WHAT TO PRODUCE:
Copy out, exactly, the first line of the entries below and every line after it through the one containing "## シーンヒエラルキー".

THE RECORDS:
- - - - - - -

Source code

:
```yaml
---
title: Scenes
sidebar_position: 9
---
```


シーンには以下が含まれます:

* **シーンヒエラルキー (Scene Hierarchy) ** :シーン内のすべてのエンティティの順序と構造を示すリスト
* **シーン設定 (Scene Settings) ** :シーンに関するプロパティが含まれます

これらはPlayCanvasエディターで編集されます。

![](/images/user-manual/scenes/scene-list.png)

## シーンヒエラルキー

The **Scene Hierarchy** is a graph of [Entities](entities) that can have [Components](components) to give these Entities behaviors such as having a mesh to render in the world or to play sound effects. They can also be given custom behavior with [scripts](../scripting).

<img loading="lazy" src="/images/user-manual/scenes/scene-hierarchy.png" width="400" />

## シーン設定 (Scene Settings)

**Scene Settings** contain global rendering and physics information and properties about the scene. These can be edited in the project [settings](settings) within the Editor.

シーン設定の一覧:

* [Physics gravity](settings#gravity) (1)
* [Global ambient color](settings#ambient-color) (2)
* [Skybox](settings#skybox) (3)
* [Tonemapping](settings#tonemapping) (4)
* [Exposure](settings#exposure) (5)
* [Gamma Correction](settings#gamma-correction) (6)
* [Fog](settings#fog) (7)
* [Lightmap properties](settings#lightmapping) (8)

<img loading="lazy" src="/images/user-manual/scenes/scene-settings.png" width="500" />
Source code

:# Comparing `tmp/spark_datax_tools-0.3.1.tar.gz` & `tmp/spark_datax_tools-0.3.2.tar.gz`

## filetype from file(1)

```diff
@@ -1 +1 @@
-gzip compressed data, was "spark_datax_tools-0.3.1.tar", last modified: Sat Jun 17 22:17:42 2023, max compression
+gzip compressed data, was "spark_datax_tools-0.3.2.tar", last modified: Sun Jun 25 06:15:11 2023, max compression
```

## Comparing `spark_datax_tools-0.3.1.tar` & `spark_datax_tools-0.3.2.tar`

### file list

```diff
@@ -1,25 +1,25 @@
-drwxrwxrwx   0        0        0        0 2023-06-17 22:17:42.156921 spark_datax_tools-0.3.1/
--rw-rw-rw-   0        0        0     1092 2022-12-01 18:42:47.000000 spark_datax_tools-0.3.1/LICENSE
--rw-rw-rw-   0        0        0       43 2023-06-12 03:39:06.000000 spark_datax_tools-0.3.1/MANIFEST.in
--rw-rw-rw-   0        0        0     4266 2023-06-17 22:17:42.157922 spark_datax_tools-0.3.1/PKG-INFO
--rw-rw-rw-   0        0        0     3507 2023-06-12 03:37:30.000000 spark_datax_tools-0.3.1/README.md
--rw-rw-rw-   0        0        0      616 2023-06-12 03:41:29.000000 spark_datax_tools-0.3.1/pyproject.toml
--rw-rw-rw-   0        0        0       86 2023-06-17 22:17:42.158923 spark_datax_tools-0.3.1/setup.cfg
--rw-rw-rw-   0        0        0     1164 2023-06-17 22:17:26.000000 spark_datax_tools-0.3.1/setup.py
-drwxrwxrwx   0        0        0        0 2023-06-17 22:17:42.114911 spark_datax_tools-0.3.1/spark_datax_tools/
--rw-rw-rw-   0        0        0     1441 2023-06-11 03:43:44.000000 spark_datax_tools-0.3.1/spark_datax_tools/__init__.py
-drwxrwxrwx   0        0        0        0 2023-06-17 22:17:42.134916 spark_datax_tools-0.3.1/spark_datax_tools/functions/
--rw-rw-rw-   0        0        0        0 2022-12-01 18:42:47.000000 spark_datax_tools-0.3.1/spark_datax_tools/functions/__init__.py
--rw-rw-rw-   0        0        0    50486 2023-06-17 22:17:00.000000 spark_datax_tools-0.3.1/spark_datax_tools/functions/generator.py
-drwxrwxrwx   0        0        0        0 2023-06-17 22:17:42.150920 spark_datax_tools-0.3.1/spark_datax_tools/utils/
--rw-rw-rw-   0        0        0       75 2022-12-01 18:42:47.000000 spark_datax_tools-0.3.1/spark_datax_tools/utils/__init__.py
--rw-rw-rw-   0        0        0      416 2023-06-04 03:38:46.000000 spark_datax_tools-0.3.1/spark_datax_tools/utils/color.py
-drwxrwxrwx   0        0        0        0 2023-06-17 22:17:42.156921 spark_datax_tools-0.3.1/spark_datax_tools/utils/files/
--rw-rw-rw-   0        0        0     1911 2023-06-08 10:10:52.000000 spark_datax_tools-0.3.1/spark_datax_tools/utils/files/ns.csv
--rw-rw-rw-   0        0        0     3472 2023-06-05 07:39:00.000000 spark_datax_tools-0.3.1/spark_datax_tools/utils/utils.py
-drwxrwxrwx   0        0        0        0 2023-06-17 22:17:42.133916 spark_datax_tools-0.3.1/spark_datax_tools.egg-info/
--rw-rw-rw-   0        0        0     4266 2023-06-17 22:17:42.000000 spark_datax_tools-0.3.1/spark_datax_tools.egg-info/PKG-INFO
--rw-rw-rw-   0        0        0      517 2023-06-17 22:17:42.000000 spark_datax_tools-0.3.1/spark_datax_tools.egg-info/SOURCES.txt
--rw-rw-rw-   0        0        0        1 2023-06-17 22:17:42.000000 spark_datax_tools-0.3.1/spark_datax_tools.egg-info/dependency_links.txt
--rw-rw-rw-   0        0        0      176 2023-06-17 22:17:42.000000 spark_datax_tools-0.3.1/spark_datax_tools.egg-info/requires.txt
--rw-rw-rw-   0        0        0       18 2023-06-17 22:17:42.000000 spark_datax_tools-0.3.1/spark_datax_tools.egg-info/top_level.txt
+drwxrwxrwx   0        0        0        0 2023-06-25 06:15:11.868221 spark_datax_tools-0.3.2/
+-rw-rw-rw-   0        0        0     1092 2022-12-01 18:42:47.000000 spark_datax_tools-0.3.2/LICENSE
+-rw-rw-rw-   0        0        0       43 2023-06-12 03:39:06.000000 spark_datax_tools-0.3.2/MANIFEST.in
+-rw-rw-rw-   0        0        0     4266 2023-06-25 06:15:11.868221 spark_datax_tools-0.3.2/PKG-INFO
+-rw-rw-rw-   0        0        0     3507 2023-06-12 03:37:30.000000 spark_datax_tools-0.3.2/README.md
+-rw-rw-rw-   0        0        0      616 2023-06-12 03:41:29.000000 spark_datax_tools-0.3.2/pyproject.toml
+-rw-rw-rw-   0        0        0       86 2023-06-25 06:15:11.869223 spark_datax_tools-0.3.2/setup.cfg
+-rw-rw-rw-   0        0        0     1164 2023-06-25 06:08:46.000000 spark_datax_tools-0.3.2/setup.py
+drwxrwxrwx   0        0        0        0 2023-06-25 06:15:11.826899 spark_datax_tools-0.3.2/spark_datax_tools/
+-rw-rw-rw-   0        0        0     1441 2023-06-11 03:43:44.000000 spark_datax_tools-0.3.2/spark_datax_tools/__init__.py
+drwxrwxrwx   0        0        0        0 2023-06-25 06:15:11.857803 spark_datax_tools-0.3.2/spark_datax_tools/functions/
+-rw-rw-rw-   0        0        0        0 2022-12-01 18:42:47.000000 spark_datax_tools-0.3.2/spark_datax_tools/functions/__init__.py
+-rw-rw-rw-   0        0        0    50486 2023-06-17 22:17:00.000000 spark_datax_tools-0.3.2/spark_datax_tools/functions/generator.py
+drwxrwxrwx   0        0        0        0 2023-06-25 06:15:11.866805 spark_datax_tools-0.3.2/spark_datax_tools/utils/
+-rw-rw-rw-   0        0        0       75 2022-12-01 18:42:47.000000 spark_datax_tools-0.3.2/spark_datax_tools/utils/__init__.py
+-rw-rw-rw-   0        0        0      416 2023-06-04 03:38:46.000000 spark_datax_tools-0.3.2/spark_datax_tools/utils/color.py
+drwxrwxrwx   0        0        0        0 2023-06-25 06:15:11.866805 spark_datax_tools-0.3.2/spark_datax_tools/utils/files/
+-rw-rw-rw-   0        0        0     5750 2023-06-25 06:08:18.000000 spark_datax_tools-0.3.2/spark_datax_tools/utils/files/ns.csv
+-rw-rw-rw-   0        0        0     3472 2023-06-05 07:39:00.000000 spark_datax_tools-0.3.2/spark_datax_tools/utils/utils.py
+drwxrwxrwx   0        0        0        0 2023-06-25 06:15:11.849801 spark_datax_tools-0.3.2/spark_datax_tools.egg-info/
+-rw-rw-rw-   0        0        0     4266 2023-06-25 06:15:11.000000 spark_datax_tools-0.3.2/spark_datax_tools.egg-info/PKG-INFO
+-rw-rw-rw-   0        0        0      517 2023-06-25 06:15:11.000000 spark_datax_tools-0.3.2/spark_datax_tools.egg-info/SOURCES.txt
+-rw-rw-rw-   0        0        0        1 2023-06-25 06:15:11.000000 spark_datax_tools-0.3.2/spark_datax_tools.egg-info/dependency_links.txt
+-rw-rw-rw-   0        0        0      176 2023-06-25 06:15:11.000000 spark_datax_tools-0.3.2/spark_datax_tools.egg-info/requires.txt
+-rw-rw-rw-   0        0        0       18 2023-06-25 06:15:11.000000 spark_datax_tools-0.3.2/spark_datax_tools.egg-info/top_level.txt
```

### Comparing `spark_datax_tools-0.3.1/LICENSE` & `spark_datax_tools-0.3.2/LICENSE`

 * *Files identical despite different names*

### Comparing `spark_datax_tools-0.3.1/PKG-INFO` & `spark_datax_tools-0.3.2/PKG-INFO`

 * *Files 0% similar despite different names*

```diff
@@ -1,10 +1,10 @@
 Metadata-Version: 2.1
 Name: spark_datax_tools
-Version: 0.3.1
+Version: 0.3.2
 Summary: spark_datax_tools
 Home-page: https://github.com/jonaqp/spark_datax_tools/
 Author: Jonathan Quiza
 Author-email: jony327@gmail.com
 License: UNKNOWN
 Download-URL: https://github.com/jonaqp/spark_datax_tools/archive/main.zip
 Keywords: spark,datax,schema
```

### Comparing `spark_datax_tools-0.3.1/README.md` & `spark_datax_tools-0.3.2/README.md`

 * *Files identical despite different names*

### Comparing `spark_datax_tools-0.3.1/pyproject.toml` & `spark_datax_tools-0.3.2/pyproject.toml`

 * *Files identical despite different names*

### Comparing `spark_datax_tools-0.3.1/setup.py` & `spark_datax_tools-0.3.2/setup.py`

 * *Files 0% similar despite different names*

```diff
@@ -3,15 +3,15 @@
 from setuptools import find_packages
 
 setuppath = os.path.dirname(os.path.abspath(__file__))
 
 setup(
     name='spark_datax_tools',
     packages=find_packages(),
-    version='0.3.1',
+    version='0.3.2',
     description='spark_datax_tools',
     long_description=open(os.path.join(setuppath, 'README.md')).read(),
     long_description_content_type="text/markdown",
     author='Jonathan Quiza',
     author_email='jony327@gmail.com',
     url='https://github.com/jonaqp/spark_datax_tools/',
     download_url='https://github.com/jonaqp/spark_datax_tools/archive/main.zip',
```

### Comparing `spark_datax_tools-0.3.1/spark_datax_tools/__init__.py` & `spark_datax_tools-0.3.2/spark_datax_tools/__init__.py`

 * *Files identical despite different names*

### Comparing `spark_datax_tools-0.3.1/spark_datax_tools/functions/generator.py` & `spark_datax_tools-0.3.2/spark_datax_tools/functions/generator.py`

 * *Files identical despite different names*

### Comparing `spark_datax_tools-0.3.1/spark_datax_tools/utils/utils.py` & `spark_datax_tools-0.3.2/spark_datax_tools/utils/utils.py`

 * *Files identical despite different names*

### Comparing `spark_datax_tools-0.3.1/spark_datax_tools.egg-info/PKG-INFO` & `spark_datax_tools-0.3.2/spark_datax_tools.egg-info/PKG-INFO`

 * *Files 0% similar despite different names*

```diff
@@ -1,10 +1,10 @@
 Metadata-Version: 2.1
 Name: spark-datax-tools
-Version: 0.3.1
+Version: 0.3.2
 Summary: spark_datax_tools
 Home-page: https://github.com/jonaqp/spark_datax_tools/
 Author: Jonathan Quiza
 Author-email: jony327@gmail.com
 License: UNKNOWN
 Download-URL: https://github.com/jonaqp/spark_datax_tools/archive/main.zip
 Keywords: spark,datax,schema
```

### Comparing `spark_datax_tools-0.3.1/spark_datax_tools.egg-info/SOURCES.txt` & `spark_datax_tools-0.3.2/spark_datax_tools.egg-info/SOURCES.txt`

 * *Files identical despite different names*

- - - - - - -

SOLUTION TO THIS TASK:
Source code

:
```yaml
---
title: Scenes
sidebar_position: 9
---
```


シーンには以下が含まれます:

* **シーンヒエラルキー (Scene Hierarchy) ** :シーン内のすべてのエンティティの順序と構造を示すリスト
* **シーン設定 (Scene Settings) ** :シーンに関するプロパティが含まれます

これらはPlayCanvasエディターで編集されます。

![](/images/user-manual/scenes/scene-list.png)

## シーンヒエラルキー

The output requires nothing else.